▸ **Input material**:
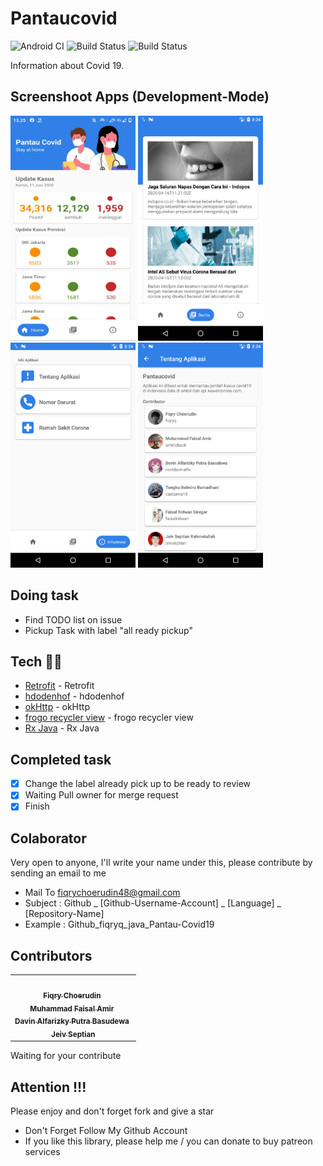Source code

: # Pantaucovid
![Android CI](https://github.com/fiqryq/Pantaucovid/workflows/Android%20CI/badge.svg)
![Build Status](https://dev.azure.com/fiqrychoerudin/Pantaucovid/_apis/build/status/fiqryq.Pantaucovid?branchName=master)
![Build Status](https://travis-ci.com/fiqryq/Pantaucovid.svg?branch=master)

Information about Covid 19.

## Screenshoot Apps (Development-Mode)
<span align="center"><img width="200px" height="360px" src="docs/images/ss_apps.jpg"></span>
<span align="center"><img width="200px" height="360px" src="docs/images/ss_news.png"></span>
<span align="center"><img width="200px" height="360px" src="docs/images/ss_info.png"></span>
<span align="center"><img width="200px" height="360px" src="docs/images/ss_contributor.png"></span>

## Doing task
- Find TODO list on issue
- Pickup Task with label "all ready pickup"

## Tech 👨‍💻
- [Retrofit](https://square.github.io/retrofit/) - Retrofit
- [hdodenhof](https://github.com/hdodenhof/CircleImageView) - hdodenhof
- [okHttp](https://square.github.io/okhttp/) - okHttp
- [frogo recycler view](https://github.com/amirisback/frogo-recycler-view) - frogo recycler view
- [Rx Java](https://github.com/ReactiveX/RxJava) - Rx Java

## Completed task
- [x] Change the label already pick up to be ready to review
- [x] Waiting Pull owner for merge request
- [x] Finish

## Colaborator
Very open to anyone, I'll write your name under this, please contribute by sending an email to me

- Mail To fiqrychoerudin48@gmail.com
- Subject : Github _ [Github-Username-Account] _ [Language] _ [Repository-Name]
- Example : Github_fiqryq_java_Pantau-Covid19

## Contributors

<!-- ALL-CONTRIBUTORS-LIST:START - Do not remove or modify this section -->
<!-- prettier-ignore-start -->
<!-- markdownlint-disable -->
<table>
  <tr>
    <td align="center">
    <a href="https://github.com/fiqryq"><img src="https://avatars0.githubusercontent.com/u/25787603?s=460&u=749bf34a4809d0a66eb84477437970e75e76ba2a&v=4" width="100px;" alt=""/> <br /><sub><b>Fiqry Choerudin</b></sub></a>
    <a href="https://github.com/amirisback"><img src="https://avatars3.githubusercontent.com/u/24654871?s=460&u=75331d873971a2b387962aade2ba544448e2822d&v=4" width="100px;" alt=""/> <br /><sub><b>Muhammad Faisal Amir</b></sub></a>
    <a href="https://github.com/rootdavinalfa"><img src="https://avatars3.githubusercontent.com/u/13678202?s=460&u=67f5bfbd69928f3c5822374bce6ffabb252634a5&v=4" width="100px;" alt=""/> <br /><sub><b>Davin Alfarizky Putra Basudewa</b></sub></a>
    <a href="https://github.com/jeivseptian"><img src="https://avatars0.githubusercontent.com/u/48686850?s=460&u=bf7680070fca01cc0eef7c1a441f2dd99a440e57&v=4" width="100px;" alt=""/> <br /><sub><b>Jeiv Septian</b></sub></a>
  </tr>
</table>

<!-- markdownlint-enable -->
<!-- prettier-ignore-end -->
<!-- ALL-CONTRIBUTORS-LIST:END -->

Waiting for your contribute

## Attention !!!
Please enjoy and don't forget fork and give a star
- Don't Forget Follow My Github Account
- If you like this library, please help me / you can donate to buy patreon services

▸ **What the exercise asks**:
Copy each line from the data that features the string "center".

▸ **Exercise output**:
<span align="center"><img width="200px" height="360px" src="docs/images/ss_apps.jpg"></span>
<span align="center"><img width="200px" height="360px" src="docs/images/ss_news.png"></span>
<span align="center"><img width="200px" height="360px" src="docs/images/ss_info.png"></span>
<span align="center"><img width="200px" height="360px" src="docs/images/ss_contributor.png"></span>
    <td align="center">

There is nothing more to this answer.